▸ **Task statement**
When you reach the line in the data below that contains "It's possible that the", please start repeating lines exactly, and stop after the line that contains "But keep in", repeating nothing else.

▸ **Supplied material**
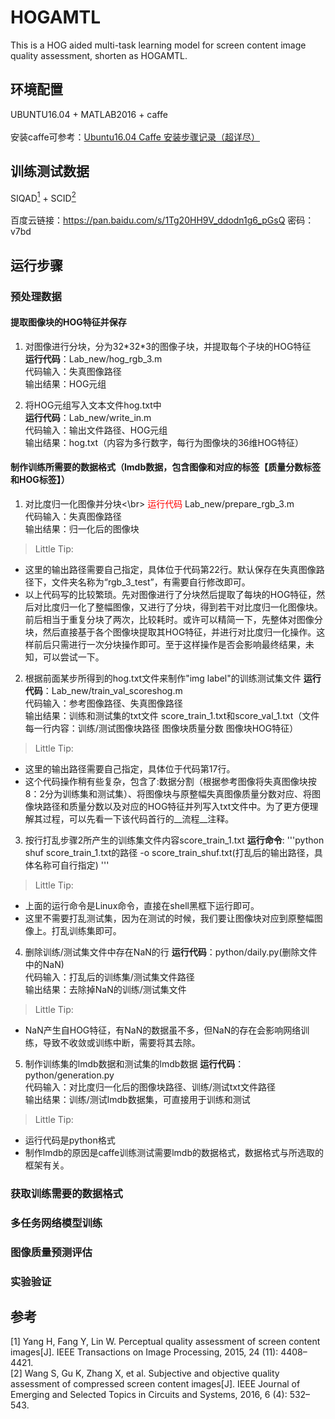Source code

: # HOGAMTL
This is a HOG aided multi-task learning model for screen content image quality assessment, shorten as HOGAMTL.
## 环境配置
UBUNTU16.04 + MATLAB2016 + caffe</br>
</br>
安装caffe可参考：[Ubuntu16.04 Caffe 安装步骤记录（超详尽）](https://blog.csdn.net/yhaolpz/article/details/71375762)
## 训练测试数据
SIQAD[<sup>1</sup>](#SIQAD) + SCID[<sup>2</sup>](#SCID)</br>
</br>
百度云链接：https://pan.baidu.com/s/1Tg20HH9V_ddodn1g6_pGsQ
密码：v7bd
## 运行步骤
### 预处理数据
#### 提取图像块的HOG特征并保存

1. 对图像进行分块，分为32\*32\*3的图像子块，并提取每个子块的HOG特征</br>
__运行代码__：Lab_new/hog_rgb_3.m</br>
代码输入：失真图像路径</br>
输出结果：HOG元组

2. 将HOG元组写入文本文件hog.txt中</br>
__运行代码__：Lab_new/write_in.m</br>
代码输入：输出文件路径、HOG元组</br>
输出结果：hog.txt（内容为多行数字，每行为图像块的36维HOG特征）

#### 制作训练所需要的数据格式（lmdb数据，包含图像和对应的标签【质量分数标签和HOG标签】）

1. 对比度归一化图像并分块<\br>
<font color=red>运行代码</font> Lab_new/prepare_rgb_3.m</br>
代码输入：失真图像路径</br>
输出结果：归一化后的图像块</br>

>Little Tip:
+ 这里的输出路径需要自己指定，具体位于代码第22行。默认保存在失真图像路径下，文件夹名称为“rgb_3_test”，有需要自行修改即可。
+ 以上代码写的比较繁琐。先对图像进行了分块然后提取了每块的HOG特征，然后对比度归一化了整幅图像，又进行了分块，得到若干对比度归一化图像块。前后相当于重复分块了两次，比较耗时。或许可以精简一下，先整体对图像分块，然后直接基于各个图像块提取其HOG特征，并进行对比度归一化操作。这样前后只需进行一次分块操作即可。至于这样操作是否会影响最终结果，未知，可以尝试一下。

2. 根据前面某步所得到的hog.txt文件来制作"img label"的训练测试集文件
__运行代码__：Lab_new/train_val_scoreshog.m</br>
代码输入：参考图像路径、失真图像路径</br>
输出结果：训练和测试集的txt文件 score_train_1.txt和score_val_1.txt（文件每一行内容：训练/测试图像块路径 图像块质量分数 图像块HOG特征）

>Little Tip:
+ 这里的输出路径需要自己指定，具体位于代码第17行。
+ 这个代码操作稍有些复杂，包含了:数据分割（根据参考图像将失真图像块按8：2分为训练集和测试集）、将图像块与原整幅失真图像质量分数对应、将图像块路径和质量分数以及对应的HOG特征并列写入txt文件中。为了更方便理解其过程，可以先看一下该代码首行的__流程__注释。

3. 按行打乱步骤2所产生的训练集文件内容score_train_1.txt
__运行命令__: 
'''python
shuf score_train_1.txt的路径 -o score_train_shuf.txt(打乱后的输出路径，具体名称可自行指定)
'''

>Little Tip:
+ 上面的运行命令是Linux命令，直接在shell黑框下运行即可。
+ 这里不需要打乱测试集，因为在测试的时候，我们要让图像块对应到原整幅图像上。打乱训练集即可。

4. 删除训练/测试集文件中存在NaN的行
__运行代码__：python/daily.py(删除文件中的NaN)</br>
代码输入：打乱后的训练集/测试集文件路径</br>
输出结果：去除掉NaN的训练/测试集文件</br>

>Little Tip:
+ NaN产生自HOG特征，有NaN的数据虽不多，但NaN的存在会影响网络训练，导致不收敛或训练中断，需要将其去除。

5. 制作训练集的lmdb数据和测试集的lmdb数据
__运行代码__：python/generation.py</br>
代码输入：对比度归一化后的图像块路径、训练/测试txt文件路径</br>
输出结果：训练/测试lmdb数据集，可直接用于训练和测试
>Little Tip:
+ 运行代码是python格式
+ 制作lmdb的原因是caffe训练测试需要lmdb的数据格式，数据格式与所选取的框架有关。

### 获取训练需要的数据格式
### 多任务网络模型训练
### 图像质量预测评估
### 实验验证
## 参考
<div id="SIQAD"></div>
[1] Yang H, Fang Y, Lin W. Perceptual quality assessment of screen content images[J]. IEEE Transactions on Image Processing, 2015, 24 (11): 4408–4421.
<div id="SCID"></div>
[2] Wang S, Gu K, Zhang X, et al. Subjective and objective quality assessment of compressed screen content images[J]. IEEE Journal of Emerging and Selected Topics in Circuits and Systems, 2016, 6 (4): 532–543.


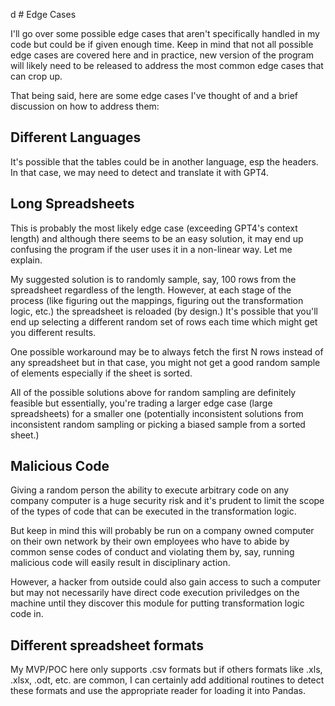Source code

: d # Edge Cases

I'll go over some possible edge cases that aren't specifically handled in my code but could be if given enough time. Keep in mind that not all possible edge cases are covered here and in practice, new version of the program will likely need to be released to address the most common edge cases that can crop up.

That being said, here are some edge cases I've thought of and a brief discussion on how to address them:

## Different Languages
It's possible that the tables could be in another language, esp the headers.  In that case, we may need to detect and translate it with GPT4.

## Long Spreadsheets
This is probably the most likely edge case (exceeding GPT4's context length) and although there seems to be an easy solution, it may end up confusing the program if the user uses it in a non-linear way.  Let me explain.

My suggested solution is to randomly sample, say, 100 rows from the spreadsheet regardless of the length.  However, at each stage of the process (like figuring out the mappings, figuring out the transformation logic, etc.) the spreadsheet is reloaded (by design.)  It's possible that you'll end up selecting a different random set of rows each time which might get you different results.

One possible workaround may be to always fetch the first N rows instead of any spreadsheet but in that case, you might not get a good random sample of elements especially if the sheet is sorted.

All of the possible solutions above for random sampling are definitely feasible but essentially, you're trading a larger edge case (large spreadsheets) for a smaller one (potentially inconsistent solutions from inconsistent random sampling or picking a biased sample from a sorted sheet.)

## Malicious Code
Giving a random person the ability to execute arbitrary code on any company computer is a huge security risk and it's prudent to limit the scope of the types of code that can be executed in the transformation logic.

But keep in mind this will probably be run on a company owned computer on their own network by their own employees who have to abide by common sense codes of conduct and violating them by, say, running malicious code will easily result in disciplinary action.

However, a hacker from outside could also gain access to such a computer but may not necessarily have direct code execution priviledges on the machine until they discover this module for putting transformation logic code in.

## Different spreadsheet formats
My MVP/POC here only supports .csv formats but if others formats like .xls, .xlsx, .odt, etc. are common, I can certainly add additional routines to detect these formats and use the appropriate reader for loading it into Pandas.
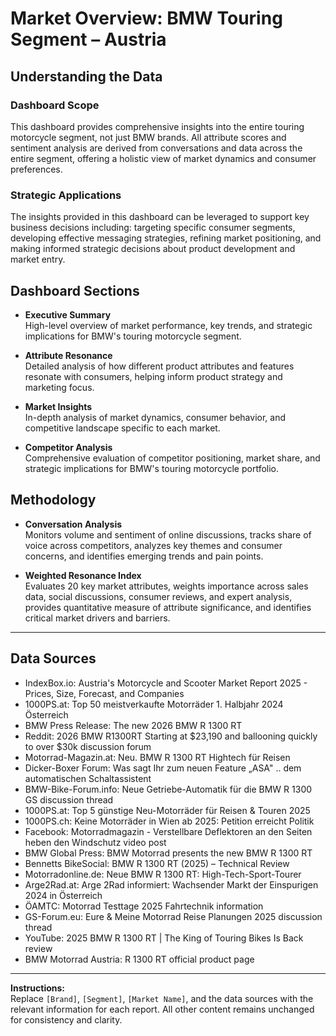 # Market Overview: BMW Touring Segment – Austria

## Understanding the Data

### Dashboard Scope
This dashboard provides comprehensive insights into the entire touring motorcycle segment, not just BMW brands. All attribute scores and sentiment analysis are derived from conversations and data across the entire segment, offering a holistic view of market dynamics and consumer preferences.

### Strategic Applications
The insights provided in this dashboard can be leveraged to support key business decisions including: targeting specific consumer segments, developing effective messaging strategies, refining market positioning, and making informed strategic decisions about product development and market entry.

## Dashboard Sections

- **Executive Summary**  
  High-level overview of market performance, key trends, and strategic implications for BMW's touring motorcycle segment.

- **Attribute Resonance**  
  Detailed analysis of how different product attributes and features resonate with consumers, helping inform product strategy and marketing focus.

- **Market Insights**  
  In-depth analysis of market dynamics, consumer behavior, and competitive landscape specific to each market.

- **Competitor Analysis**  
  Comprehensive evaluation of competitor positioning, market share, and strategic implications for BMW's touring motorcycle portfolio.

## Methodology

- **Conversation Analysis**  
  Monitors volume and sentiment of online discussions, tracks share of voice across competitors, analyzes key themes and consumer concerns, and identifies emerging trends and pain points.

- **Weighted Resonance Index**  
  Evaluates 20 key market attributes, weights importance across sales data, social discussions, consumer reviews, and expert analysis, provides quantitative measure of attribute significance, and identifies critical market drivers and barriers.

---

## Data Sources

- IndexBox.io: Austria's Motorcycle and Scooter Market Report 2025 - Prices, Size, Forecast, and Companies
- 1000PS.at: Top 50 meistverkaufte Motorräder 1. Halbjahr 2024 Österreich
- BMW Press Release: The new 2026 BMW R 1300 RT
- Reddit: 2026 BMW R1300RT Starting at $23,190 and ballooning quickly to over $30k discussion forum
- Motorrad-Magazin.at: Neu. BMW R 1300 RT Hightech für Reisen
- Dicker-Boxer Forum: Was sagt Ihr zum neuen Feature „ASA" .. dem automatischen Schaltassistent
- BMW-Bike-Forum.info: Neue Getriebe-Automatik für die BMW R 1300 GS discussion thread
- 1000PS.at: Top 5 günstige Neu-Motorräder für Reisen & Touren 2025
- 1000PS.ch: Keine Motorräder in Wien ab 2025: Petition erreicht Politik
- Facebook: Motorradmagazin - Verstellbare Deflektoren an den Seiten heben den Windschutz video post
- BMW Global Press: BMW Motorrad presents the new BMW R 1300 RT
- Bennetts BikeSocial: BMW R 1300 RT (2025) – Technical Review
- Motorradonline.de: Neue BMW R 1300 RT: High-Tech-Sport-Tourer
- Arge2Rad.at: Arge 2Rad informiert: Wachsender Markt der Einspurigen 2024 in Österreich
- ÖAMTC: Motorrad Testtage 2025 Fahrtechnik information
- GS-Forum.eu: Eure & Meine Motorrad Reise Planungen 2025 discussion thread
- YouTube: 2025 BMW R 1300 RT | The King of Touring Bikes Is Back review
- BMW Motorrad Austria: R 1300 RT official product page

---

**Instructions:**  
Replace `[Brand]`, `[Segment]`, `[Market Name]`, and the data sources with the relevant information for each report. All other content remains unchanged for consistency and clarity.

▸ **Expected answer**
It's possible that the tables could be in another language, esp the headers.  In that case, we may need to detect and translate it with GPT4.

## Long Spreadsheets
This is probably the most likely edge case (exceeding GPT4's context length) and although there seems to be an easy solution, it may end up confusing the program if the user uses it in a non-linear way.  Let me explain.

My suggested solution is to randomly sample, say, 100 rows from the spreadsheet regardless of the length.  However, at each stage of the process (like figuring out the mappings, figuring out the transformation logic, etc.) the spreadsheet is reloaded (by design.)  It's possible that you'll end up selecting a different random set of rows each time which might get you different results.

One possible workaround may be to always fetch the first N rows instead of any spreadsheet but in that case, you might not get a good random sample of elements especially if the sheet is sorted.

All of the possible solutions above for random sampling are definitely feasible but essentially, you're trading a larger edge case (large spreadsheets) for a smaller one (potentially inconsistent solutions from inconsistent random sampling or picking a biased sample from a sorted sheet.)

## Malicious Code
Giving a random person the ability to execute arbitrary code on any company computer is a huge security risk and it's prudent to limit the scope of the types of code that can be executed in the transformation logic.

But keep in mind this will probably be run on a company owned computer on their own network by their own employees who have to abide by common sense codes of conduct and violating them by, say, running malicious code will easily result in disciplinary action.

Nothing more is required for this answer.